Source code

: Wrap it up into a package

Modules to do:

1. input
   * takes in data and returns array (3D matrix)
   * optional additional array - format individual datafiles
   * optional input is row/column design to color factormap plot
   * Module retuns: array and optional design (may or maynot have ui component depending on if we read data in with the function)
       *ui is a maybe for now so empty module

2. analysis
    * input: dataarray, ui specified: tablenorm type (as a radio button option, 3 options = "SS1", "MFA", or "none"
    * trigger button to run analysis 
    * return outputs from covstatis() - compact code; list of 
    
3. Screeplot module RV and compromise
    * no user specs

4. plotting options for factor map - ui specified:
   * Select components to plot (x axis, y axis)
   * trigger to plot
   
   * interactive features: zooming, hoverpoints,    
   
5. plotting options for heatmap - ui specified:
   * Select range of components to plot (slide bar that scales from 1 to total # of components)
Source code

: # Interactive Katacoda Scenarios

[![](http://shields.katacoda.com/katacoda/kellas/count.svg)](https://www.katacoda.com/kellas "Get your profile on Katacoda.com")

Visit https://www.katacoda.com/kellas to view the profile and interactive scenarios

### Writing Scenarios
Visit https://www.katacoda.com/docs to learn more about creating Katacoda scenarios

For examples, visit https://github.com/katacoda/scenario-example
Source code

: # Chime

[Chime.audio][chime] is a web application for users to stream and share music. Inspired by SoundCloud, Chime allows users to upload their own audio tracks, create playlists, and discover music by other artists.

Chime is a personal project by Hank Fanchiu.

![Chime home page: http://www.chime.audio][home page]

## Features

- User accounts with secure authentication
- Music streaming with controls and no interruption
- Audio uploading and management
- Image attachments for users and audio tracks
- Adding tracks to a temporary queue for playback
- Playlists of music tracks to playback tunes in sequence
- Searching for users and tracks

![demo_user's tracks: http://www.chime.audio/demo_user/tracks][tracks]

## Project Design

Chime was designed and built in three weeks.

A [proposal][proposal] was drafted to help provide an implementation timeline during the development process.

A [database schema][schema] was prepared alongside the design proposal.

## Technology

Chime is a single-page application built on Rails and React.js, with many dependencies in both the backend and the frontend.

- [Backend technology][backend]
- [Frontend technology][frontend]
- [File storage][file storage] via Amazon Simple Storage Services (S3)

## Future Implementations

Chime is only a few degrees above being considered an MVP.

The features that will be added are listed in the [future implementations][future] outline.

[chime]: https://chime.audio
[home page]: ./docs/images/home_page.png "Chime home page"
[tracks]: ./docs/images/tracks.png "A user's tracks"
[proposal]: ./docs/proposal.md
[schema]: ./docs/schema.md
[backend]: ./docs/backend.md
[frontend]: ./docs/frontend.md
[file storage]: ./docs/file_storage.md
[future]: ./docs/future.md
------------------------------------------------------------
## WHAT IS NEEDED
Please give an exact copy of the entries above, from the line with "page: http://www.chime.audio][home page]" down to the line with "A [proposal][proposal] was", inclusive, and nothing else.

## WRITTEN SOLUTION
![Chime home page: http://www.chime.audio][home page]

## Features

- User accounts with secure authentication
- Music streaming with controls and no interruption
- Audio uploading and management
- Image attachments for users and audio tracks
- Adding tracks to a temporary queue for playback
- Playlists of music tracks to playback tunes in sequence
- Searching for users and tracks

![demo_user's tracks: http://www.chime.audio/demo_user/tracks][tracks]

## Project Design

Chime was designed and built in three weeks.

A [proposal][proposal] was drafted to help provide an implementation timeline during the development process.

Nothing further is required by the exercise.